35 ouvertures en 2011

Résultat : la quatrième enseigne du marché de l’optique a ouvert 35 magasins l’an dernier, contre une dizaine pour ses rivaux. Le groupe, qui compte près de 800 magasins, espère atteindre la barre du millier de points de vente d’ici à trois ans.


Cette dynamique devrait permettre de générer un chiffre d’affaires de 500 millions d’euros, contre 375 millions en 2011 (+ 3 % ). Mais c’est aussi une nécessité pour maintenir une production en France.

Depuis 2005, Atol a relocalisé la fabrication de ses lignes de montures sous sa marque. C’est le lancement trois ans plus tard de ses modèles avec des clips de branches interchangeables, incarnés par Adriana Karembeu, qui a conforté ce retour. Cette innovation a permis d’avoir une collection rentable, vendue entre 200 à 220 euros.

Pour réaliser ces modèles, le groupe travaille avec une dizaine de sous-traitants situés dans le Jura et dans l’Ain et regroupant plus de 300 salariés au total. « Nous avons contribué à créer une centaine d’emplois en trois ans  », souligne Philippe Peyrard.

Mais cette fabrication française est fragile.

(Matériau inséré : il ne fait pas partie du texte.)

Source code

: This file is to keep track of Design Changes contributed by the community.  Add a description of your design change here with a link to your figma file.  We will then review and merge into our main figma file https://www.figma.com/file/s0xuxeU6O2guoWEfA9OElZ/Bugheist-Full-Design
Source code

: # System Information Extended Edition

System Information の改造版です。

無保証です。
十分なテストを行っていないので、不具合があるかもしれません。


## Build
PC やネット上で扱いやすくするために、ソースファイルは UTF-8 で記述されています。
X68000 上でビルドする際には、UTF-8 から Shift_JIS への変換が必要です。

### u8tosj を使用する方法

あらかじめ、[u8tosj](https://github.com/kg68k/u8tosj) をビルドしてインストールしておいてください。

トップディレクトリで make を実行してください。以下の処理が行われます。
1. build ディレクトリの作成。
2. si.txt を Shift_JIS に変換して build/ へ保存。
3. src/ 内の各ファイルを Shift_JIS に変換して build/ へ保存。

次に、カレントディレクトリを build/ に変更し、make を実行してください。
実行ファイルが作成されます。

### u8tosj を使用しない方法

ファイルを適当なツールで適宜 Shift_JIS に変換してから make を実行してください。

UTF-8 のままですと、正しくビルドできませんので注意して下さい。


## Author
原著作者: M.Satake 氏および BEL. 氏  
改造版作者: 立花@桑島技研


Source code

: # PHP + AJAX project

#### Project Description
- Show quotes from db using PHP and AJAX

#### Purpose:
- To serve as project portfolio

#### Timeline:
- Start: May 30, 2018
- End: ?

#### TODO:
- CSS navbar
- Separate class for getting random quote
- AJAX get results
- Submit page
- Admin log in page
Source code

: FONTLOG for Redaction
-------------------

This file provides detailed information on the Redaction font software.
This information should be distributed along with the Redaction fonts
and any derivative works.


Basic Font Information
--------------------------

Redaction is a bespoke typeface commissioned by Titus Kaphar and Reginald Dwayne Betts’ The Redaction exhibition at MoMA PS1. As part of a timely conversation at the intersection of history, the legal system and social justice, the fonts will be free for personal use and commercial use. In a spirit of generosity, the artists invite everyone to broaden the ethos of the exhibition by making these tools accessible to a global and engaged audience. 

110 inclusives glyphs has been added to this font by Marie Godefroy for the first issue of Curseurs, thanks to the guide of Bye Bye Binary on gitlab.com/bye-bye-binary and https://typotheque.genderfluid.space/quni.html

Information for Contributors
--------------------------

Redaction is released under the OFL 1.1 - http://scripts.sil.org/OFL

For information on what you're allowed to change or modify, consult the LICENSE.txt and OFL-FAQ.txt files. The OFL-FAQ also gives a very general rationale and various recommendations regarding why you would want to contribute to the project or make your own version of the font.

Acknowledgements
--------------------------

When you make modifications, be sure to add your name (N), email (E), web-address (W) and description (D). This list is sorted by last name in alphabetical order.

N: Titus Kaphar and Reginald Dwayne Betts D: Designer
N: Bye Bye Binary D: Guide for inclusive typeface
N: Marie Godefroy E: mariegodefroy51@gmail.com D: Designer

Elle représente à peine 15 % des 800.000 paires vendues par Atol chaque année, alors que ces modèles génèrent 25 % du chiffre d’affaires. Pour préserver ce savoir-faire, Atol doit assurer à ces entreprises un certain volume de commandes. L’objectif du groupe est de doubler cette fabrication en France, pour atteindre 200.000 paires d’ici à fin 2013. Ce qui devrait donner les moyens aux sous-traitants d’investir dans des outils plus performants afin de baisser les coûts.

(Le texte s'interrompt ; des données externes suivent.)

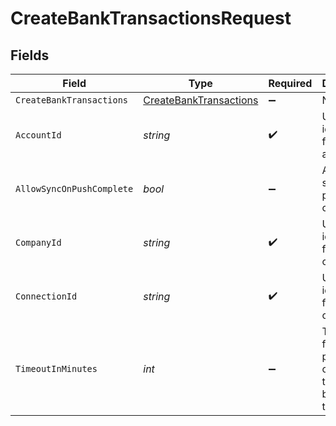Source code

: # CreateBankTransactionsRequest


## Fields

| Field                                                                   | Type                                                                    | Required                                                                | Description                                                             | Example                                                                 |
| ----------------------------------------------------------------------- | ----------------------------------------------------------------------- | ----------------------------------------------------------------------- | ----------------------------------------------------------------------- | ----------------------------------------------------------------------- |
| `CreateBankTransactions`                                                | [CreateBankTransactions](../../models/shared/CreateBankTransactions.md) | :heavy_minus_sign:                                                      | N/A                                                                     |                                                                         |
| `AccountId`                                                             | *string*                                                                | :heavy_check_mark:                                                      | Unique identifier for an account.                                       | 13d946f0-c5d5-42bc-b092-97ece17923ab                                    |
| `AllowSyncOnPushComplete`                                               | *bool*                                                                  | :heavy_minus_sign:                                                      | Allow a sync upon push completion.                                      |                                                                         |
| `CompanyId`                                                             | *string*                                                                | :heavy_check_mark:                                                      | Unique identifier for a company.                                        | 8a210b68-6988-11ed-a1eb-0242ac120002                                    |
| `ConnectionId`                                                          | *string*                                                                | :heavy_check_mark:                                                      | Unique identifier for a connection.                                     | 2e9d2c44-f675-40ba-8049-353bfcb5e171                                    |
| `TimeoutInMinutes`                                                      | *int*                                                                   | :heavy_minus_sign:                                                      | Time limit for the push operation to complete before it is timed out.   |                                                                         |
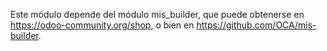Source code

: Este módulo depende del módulo mis_builder, que puede obtenerse en
<https://odoo-community.org/shop>, o bien en
<https://github.com/OCA/mis-builder>.

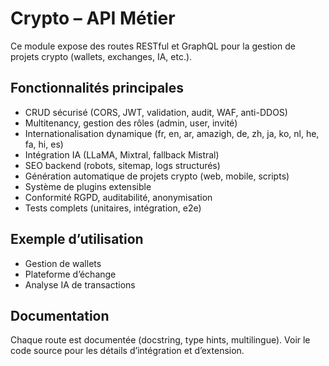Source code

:# Crypto – API Métier

Ce module expose des routes RESTful et GraphQL pour la gestion de projets crypto (wallets, exchanges, IA, etc.).

## Fonctionnalités principales
- CRUD sécurisé (CORS, JWT, validation, audit, WAF, anti-DDOS)
- Multitenancy, gestion des rôles (admin, user, invité)
- Internationalisation dynamique (fr, en, ar, amazigh, de, zh, ja, ko, nl, he, fa, hi, es)
- Intégration IA (LLaMA, Mixtral, fallback Mistral)
- SEO backend (robots, sitemap, logs structurés)
- Génération automatique de projets crypto (web, mobile, scripts)
- Système de plugins extensible
- Conformité RGPD, auditabilité, anonymisation
- Tests complets (unitaires, intégration, e2e)

## Exemple d’utilisation
- Gestion de wallets
- Plateforme d’échange
- Analyse IA de transactions

## Documentation
Chaque route est documentée (docstring, type hints, multilingue). Voir le code source pour les détails d’intégration et d’extension.
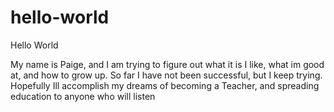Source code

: # hello-world

Hello World

My name is Paige, and I am trying to figure out what it is I like, what im good at, and how to grow up.
So far I have not been successful, but I keep trying. Hopefully Ill accomplish my dreams of becoming a Teacher, and spreading education to anyone who will listen
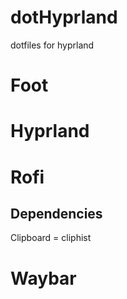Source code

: # dotHyprland
dotfiles for hyprland

# Foot

# Hyprland

# Rofi
## Dependencies
Clipboard = cliphist

# Waybar
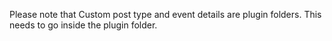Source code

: Please note that 
Custom post type and event details are plugin folders. This needs to go inside the plugin folder.

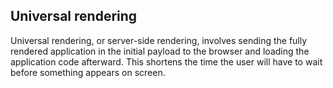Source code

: ## Universal rendering
Universal rendering, or server-side rendering, involves sending the fully rendered application in the initial payload to the browser and loading the application code afterward. This shortens the time the user will have to wait before something appears on screen.
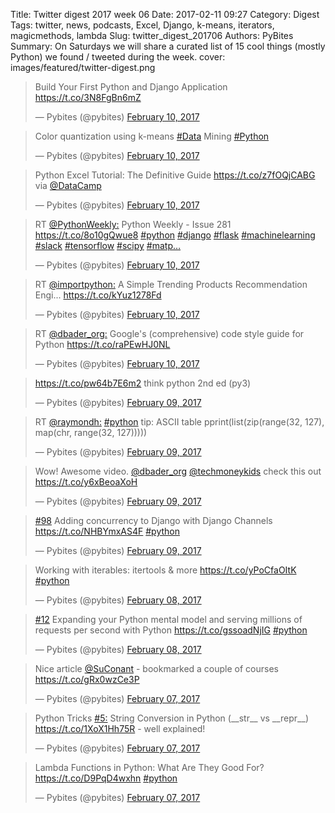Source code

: Title: Twitter digest 2017 week 06
Date: 2017-02-11 09:27
Category: Digest
Tags: twitter, news, podcasts, Excel, Django, k-means, iterators, magicmethods, lambda
Slug: twitter_digest_201706
Authors: PyBites
Summary: On Saturdays we will share a curated list of 15 cool things (mostly Python) we found / tweeted during the week. 
cover: images/featured/twitter-digest.png

<script src='//platform.twitter.com/widgets.js'></script> 

<blockquote class="twitter-tweet"><p>Build Your First Python and Django Application <a href="https://t.co/3N8FgBn6mZ" title="https://t.co/3N8FgBn6mZ" target="_blank">https://t.co/3N8FgBn6mZ</a></p>— Pybites (@pybites) <a href="https://twitter.com/pybites/status/830181106326654976" data-datetime="2017-02-10T22:26:14+00:00">February 10, 2017</a></blockquote>

<blockquote class="twitter-tweet"><p>Color quantization using k-means  <a href="https://twitter.com/search/#Data" target="_blank">#Data</a> Mining <a href="https://twitter.com/search/#Python" target="_blank">#Python</a></p>— Pybites (@pybites) <a href="https://twitter.com/pybites/status/830180688146157570" data-datetime="2017-02-10T22:24:34+00:00">February 10, 2017</a></blockquote>

<blockquote class="twitter-tweet"><p>Python Excel Tutorial: The Definitive Guide <a href="https://t.co/z7fOQjCABG" title="https://t.co/z7fOQjCABG" target="_blank">https://t.co/z7fOQjCABG</a> via <a href="https://twitter.com/@DataCamp" target="_blank">@DataCamp</a></p>— Pybites (@pybites) <a href="https://twitter.com/pybites/status/830180426228625410" data-datetime="2017-02-10T22:23:32+00:00">February 10, 2017</a></blockquote>

<blockquote class="twitter-tweet"><p>RT <a href="https://twitter.com/@PythonWeekly:" target="_blank">@PythonWeekly:</a> Python Weekly - Issue 281 <a href="https://t.co/8o10gQwue8" title="https://t.co/8o10gQwue8" target="_blank">https://t.co/8o10gQwue8</a> <a href="https://twitter.com/search/#python" target="_blank">#python</a> <a href="https://twitter.com/search/#django" target="_blank">#django</a> <a href="https://twitter.com/search/#flask" target="_blank">#flask</a> <a href="https://twitter.com/search/#machinelearning" target="_blank">#machinelearning</a> <a href="https://twitter.com/search/#slack" target="_blank">#slack</a> <a href="https://twitter.com/search/#tensorflow" target="_blank">#tensorflow</a> <a href="https://twitter.com/search/#scipy" target="_blank">#scipy</a> <a href="https://twitter.com/search/#matp…" target="_blank">#matp…</a></p>— Pybites (@pybites) <a href="https://twitter.com/pybites/status/829925695937581056" data-datetime="2017-02-10T05:31:19+00:00">February 10, 2017</a></blockquote>

<blockquote class="twitter-tweet"><p>RT <a href="https://twitter.com/@importpython:" target="_blank">@importpython:</a> A Simple Trending Products Recommendation Engi... <a href="https://t.co/kYuz1278Fd" title="https://t.co/kYuz1278Fd" target="_blank">https://t.co/kYuz1278Fd</a></p>— Pybites (@pybites) <a href="https://twitter.com/pybites/status/829924850516889600" data-datetime="2017-02-10T05:27:58+00:00">February 10, 2017</a></blockquote>

<blockquote class="twitter-tweet"><p>RT <a href="https://twitter.com/@dbader_org:" target="_blank">@dbader_org:</a> Google's (comprehensive) code style guide for Python <a href="https://t.co/raPEwHJ0NL" title="https://t.co/raPEwHJ0NL" target="_blank">https://t.co/raPEwHJ0NL</a></p>— Pybites (@pybites) <a href="https://twitter.com/pybites/status/829924706903994370" data-datetime="2017-02-10T05:27:24+00:00">February 10, 2017</a></blockquote>

<blockquote class="twitter-tweet"><p><a href="https://t.co/pw64b7E6m2" title="https://t.co/pw64b7E6m2" target="_blank">https://t.co/pw64b7E6m2</a> think python 2nd ed (py3)</p>— Pybites (@pybites) <a href="https://twitter.com/pybites/status/829819539122688002" data-datetime="2017-02-09T22:29:30+00:00">February 09, 2017</a></blockquote>

<blockquote class="twitter-tweet"><p>RT <a href="https://twitter.com/@raymondh:" target="_blank">@raymondh:</a> <a href="https://twitter.com/search/#python" target="_blank">#python</a> tip:  ASCII table
pprint(list(zip(range(32, 127), map(chr, range(32, 127)))))</p>— Pybites (@pybites) <a href="https://twitter.com/pybites/status/829622429647503360" data-datetime="2017-02-09T09:26:15+00:00">February 09, 2017</a></blockquote>

<blockquote class="twitter-tweet"><p>Wow! Awesome video. <a href="https://twitter.com/@dbader_org" target="_blank">@dbader_org</a> <a href="https://twitter.com/@techmoneykids" target="_blank">@techmoneykids</a> check this out <a href="https://t.co/y6xBeoaXoH" title="https://t.co/y6xBeoaXoH" target="_blank">https://t.co/y6xBeoaXoH</a></p>— Pybites (@pybites) <a href="https://twitter.com/pybites/status/829622138911019009" data-datetime="2017-02-09T09:25:06+00:00">February 09, 2017</a></blockquote>

<blockquote class="twitter-tweet"><p><a href="https://twitter.com/search/#98" target="_blank">#98</a> Adding concurrency to Django with Django Channels <a href="https://t.co/NHBYmxAS4F" title="https://t.co/NHBYmxAS4F" target="_blank">https://t.co/NHBYmxAS4F</a> <a href="https://twitter.com/search/#python" target="_blank">#python</a></p>— Pybites (@pybites) <a href="https://twitter.com/pybites/status/829615853989568512" data-datetime="2017-02-09T09:00:07+00:00">February 09, 2017</a></blockquote>

<blockquote class="twitter-tweet"><p>Working with iterables: itertools &amp; more <a href="https://t.co/yPoCfaOItK" title="https://t.co/yPoCfaOItK" target="_blank">https://t.co/yPoCfaOItK</a> <a href="https://twitter.com/search/#python" target="_blank">#python</a></p>— Pybites (@pybites) <a href="https://twitter.com/pybites/status/829253522822668288" data-datetime="2017-02-08T09:00:21+00:00">February 08, 2017</a></blockquote>

<blockquote class="twitter-tweet"><p><a href="https://twitter.com/search/#12" target="_blank">#12</a> Expanding your Python mental model and serving millions of requests per second with Python <a href="https://t.co/gssoadNjIG" title="https://t.co/gssoadNjIG" target="_blank">https://t.co/gssoadNjIG</a> <a href="https://twitter.com/search/#python" target="_blank">#python</a></p>— Pybites (@pybites) <a href="https://twitter.com/pybites/status/829253486713962497" data-datetime="2017-02-08T09:00:12+00:00">February 08, 2017</a></blockquote>

<blockquote class="twitter-tweet"><p>Nice article <a href="https://twitter.com/@SuConant" target="_blank">@SuConant</a> - bookmarked a couple of courses <a href="https://t.co/gRx0wzCe3P" title="https://t.co/gRx0wzCe3P" target="_blank">https://t.co/gRx0wzCe3P</a></p>— Pybites (@pybites) <a href="https://twitter.com/pybites/status/829072065512734720" data-datetime="2017-02-07T20:59:18+00:00">February 07, 2017</a></blockquote>

<blockquote class="twitter-tweet"><p>Python Tricks <a href="https://twitter.com/search/#5:" target="_blank">#5:</a> String Conversion in Python (__str__ vs __repr__) <a href="https://t.co/1XoX1Hh75R" title="https://t.co/1XoX1Hh75R" target="_blank">https://t.co/1XoX1Hh75R</a> - well explained!</p>— Pybites (@pybites) <a href="https://twitter.com/pybites/status/829013385547227137" data-datetime="2017-02-07T17:06:08+00:00">February 07, 2017</a></blockquote>

<blockquote class="twitter-tweet"><p>Lambda Functions in Python: What Are They Good For? <a href="https://t.co/D9PqD4wxhn" title="https://t.co/D9PqD4wxhn" target="_blank">https://t.co/D9PqD4wxhn</a> <a href="https://twitter.com/search/#python" target="_blank">#python</a></p>— Pybites (@pybites) <a href="https://twitter.com/pybites/status/828891098332356613" data-datetime="2017-02-07T09:00:12+00:00">February 07, 2017</a></blockquote>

« Le made in France ne fonctionne que s’il y a de l’innovation  », ajoute le patron. En janvier, Atol a lancé la collection D’Clip signée par le chanteur M. Pokora, dont les branches sont interchangeables, un système inspiré de la barrette à cheveux. Des lunettes solaires vont sortir fin juin, là encore made in Jura.

Pour le reste de sa production, Atol continue de se fournir chez des grands du secteur, tels que Luxottica ou Safilo, qui détiennent les griffes comme Chanel ou Prada. Mais l’opticien ne s’interdit pas, pour augmenter encore les commandes passées dans le Jura, de lancer une licence avec une marque de mode française.